* What the task asks: Word for word, transcribe the data below from the line with "### **✅ 4. Pacotes:**" to the line with "### **✅ 2. Abrir Calendário:**", keeping both of those lines.

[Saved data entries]
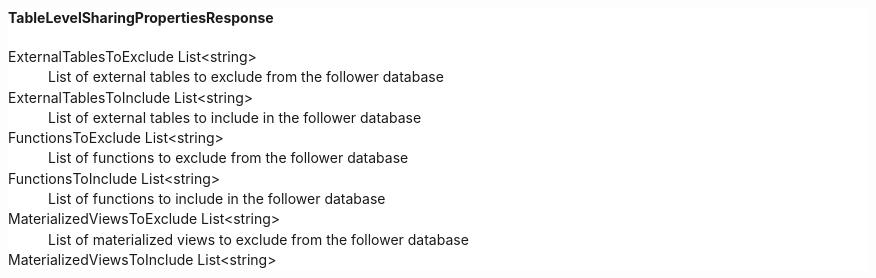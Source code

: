 <h4 id="tablelevelsharingpropertiesresponse">Table<wbr>Level<wbr>Sharing<wbr>Properties<wbr>Response</h4>



<div>
<pulumi-choosable type="language" values="csharp">
<dl class="resources-properties"><dt class="property-optional"
            title="Optional">
        <span id="externaltablestoexclude_csharp">
<a data-swiftype-name="resource-property" data-swiftype-type="text" href="#externaltablestoexclude_csharp" style="color: inherit; text-decoration: inherit;">External<wbr>Tables<wbr>To<wbr>Exclude</a>
</span>
        <span class="property-indicator"></span>
        <span class="property-type">List&lt;string&gt;</span>
    </dt>
    <dd>List of external tables to exclude from the follower database</dd><dt class="property-optional"
            title="Optional">
        <span id="externaltablestoinclude_csharp">
<a data-swiftype-name="resource-property" data-swiftype-type="text" href="#externaltablestoinclude_csharp" style="color: inherit; text-decoration: inherit;">External<wbr>Tables<wbr>To<wbr>Include</a>
</span>
        <span class="property-indicator"></span>
        <span class="property-type">List&lt;string&gt;</span>
    </dt>
    <dd>List of external tables to include in the follower database</dd><dt class="property-optional"
            title="Optional">
        <span id="functionstoexclude_csharp">
<a data-swiftype-name="resource-property" data-swiftype-type="text" href="#functionstoexclude_csharp" style="color: inherit; text-decoration: inherit;">Functions<wbr>To<wbr>Exclude</a>
</span>
        <span class="property-indicator"></span>
        <span class="property-type">List&lt;string&gt;</span>
    </dt>
    <dd>List of functions to exclude from the follower database</dd><dt class="property-optional"
            title="Optional">
        <span id="functionstoinclude_csharp">
<a data-swiftype-name="resource-property" data-swiftype-type="text" href="#functionstoinclude_csharp" style="color: inherit; text-decoration: inherit;">Functions<wbr>To<wbr>Include</a>
</span>
        <span class="property-indicator"></span>
        <span class="property-type">List&lt;string&gt;</span>
    </dt>
    <dd>List of functions to include in the follower database</dd><dt class="property-optional"
            title="Optional">
        <span id="materializedviewstoexclude_csharp">
<a data-swiftype-name="resource-property" data-swiftype-type="text" href="#materializedviewstoexclude_csharp" style="color: inherit; text-decoration: inherit;">Materialized<wbr>Views<wbr>To<wbr>Exclude</a>
</span>
        <span class="property-indicator"></span>
        <span class="property-type">List&lt;string&gt;</span>
    </dt>
    <dd>List of materialized views to exclude from the follower database</dd><dt class="property-optional"
            title="Optional">
        <span id="materializedviewstoinclude_csharp">
<a data-swiftype-name="resource-property" data-swiftype-type="text" href="#materializedviewstoinclude_csharp" style="color: inherit; text-decoration: inherit;">Materialized<wbr>Views<wbr>To<wbr>Include</a>
</span>
        <span class="property-indicator"></span>
        <span class="property-type">List&lt;string&gt;</span>
    </dt>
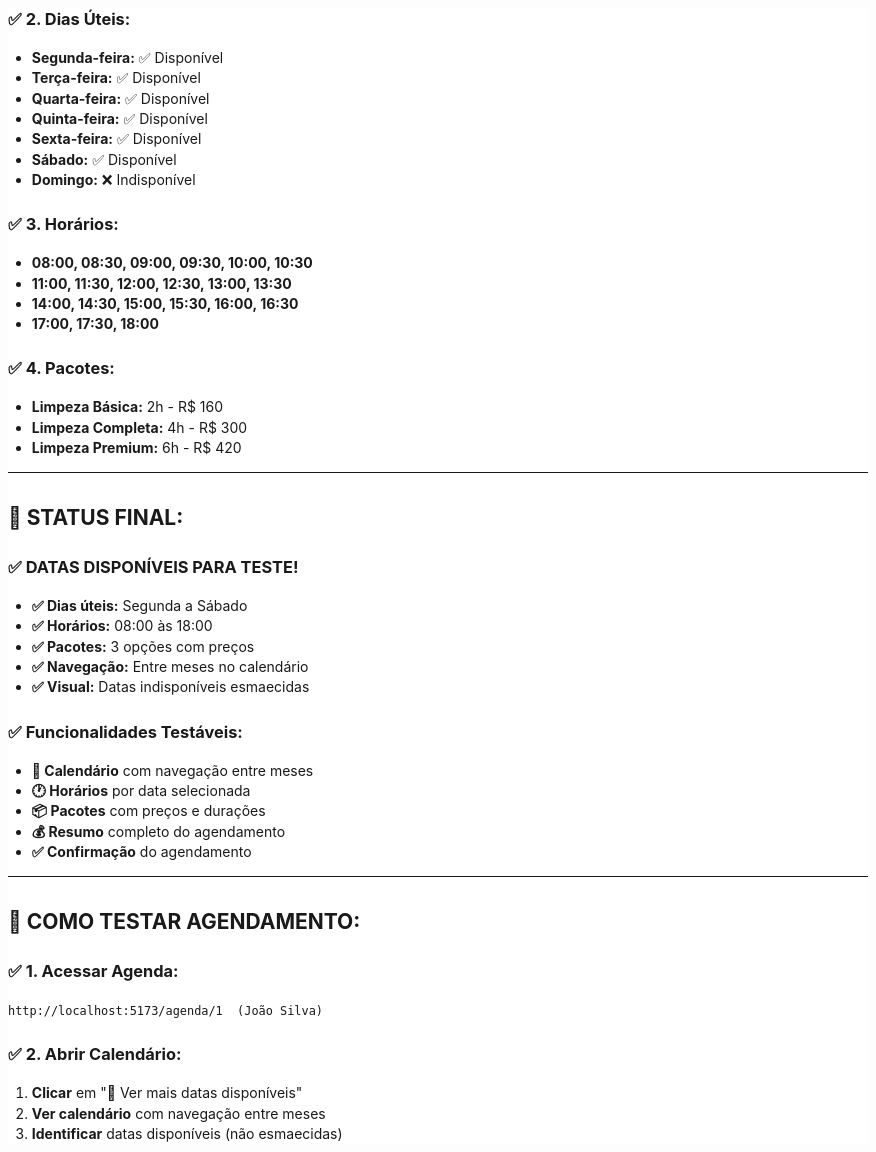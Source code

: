 ### **✅ 2. Dias Úteis:**
- **Segunda-feira:** ✅ Disponível
- **Terça-feira:** ✅ Disponível
- **Quarta-feira:** ✅ Disponível
- **Quinta-feira:** ✅ Disponível
- **Sexta-feira:** ✅ Disponível
- **Sábado:** ✅ Disponível
- **Domingo:** ❌ Indisponível

### **✅ 3. Horários:**
- **08:00, 08:30, 09:00, 09:30, 10:00, 10:30**
- **11:00, 11:30, 12:00, 12:30, 13:00, 13:30**
- **14:00, 14:30, 15:00, 15:30, 16:00, 16:30**
- **17:00, 17:30, 18:00**

### **✅ 4. Pacotes:**
- **Limpeza Básica:** 2h - R$ 160
- **Limpeza Completa:** 4h - R$ 300
- **Limpeza Premium:** 6h - R$ 420

---

## 🎉 **STATUS FINAL:**

### **✅ DATAS DISPONÍVEIS PARA TESTE!**

- **✅ Dias úteis:** Segunda a Sábado
- **✅ Horários:** 08:00 às 18:00
- **✅ Pacotes:** 3 opções com preços
- **✅ Navegação:** Entre meses no calendário
- **✅ Visual:** Datas indisponíveis esmaecidas

### **✅ Funcionalidades Testáveis:**
- **📅 Calendário** com navegação entre meses
- **🕐 Horários** por data selecionada
- **📦 Pacotes** com preços e durações
- **💰 Resumo** completo do agendamento
- **✅ Confirmação** do agendamento

---

## 🚀 **COMO TESTAR AGENDAMENTO:**

### **✅ 1. Acessar Agenda:**
```
http://localhost:5173/agenda/1  (João Silva)
```

### **✅ 2. Abrir Calendário:**
1. **Clicar** em "📅 Ver mais datas disponíveis"
2. **Ver calendário** com navegação entre meses
3. **Identificar** datas disponíveis (não esmaecidas)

* Solution below:
### **✅ 4. Pacotes:**
- **Limpeza Básica:** 2h - R$ 160
- **Limpeza Completa:** 4h - R$ 300
- **Limpeza Premium:** 6h - R$ 420

---

## 🎉 **STATUS FINAL:**

### **✅ DATAS DISPONÍVEIS PARA TESTE!**

- **✅ Dias úteis:** Segunda a Sábado
- **✅ Horários:** 08:00 às 18:00
- **✅ Pacotes:** 3 opções com preços
- **✅ Navegação:** Entre meses no calendário
- **✅ Visual:** Datas indisponíveis esmaecidas

### **✅ Funcionalidades Testáveis:**
- **📅 Calendário** com navegação entre meses
- **🕐 Horários** por data selecionada
- **📦 Pacotes** com preços e durações
- **💰 Resumo** completo do agendamento
- **✅ Confirmação** do agendamento

---

## 🚀 **COMO TESTAR AGENDAMENTO:**

### **✅ 1. Acessar Agenda:**
```
http://localhost:5173/agenda/1  (João Silva)
```

### **✅ 2. Abrir Calendário:**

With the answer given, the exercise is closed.